Steve Chorazy (1974 1975 DCI World Champion): “Kalkofen 1970 through 1975. He is the guy - the technician. When we studied at San Jose State, it was more “interpretation…. Paul Siebert and Rob Carson were Bobs’ students. You could hear sections of Kalkofens’ solo in both their solos. He played a snare solo so he made them play tenor. I think Siebert won and Carson second with Robert Bullard from New Hampshire third. Seibert’s solo got better credit. Siebert was the California State Open Champ around that time so I think he was beating Carson then. By 1971, that changed. Poole won that year with Kalkofen second. I was 3rd in ’70. I was in 10th grade and got 3rd my first try so I was celebrating.
"Poole told me about Soistman drum sticks since he was using a pair. This was my first run in with Carson and I`m glad he played a tenor solo that day since he was pretty decent then. Poole’s solo was real good - Shellmer’s Boston drumline solo stuff. It wasn`t the old style solo like he played in ‘71. I liked his solo better than Bob's that day and could understand why he won. Bob didn`t seem to play as well that day. James Plaut was the best of the Connecticut Drummers, 4th and in ‘71 and 3rd, after Poole and Carson. I got 4th but Sturtze told me I should have won! Sturtze was a definite inspiration, the teacher of Frank Arsenault!
The Santa Clara Vanguard toured the Midwest in 1970, competing in eight contests, winning five, scoring victories over all the Midwest powers including all three reigning National Champions. Troopers ventured east as well.
Jeff Collins (Capitol Freelancers): “The west had to learn how to tour, taking lessons from Jim Jones and the Casper Troopers. It was three days from the coast to Casper then another week to get to Boston’s Manning Bowl. Necessity is the mother of invention. California corps developed rolling kitchens with 12 burner stoves and knew how to attack the road while saving time and being efficient. Hygiene is important when you’re on a bus for 25 days. Jim Jones invented trooping, the first to own a set of Golden Eagle busses, paving the way for 2000 mile bus trips to the other coast.”
Cavalier Paul Milano describes Santa Clara’s 1970 Midwest arrival:
"We had finished our performance and were all seated in the back stands as Santa Clara come onto the field. They had a red stripe down their green satin blouses versus our white stripe and Aussie hats versus our shakos. They looked very young, and we pretty much were ignoring them as they began their opener of Procession of the Nobles. It did not take long, however, to sense that their horns were playing a rather sophisticated arrangement, the drum tuning was like nothing we had heard before. The next thing we knew, they were doing drill maneuvers that were as crisp as our own.
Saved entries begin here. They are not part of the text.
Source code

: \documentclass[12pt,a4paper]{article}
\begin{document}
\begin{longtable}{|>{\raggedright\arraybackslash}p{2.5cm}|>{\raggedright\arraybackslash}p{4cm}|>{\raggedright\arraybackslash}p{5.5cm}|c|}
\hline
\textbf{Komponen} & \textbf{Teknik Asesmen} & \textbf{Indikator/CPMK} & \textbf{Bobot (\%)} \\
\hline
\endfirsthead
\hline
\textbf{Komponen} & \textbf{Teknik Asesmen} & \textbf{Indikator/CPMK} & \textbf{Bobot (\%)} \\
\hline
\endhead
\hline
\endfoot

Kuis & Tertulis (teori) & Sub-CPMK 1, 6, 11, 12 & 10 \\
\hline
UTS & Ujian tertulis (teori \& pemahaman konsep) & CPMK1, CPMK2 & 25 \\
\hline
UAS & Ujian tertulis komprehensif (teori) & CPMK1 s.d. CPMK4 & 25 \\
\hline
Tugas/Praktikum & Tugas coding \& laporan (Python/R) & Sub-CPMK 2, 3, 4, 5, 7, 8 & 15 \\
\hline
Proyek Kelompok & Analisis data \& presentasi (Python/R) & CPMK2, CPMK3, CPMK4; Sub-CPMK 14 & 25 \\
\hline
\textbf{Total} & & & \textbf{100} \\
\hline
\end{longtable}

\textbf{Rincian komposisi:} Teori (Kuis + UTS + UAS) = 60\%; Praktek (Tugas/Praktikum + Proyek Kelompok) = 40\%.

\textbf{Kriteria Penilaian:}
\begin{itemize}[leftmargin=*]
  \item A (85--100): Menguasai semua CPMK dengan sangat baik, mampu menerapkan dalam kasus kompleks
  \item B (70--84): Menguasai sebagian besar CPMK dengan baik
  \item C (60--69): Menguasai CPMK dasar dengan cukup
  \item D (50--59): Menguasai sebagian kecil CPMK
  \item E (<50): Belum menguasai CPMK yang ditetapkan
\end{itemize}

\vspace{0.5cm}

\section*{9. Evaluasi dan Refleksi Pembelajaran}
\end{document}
“Our instructors were sitting near us and a bunch of us started to gather around them as they watched. One of our older members started to ask the instructors a question, only to receive a wave of the hand (as in "Quiet, I'm watching this!"). Santa Clara continued their show almost flawlessly for that time of the season. I especially remember seeing "little" Robbie Carson playing snare. He was a full head and shoulders shorter than the rest of the snare line, but never missed a beat.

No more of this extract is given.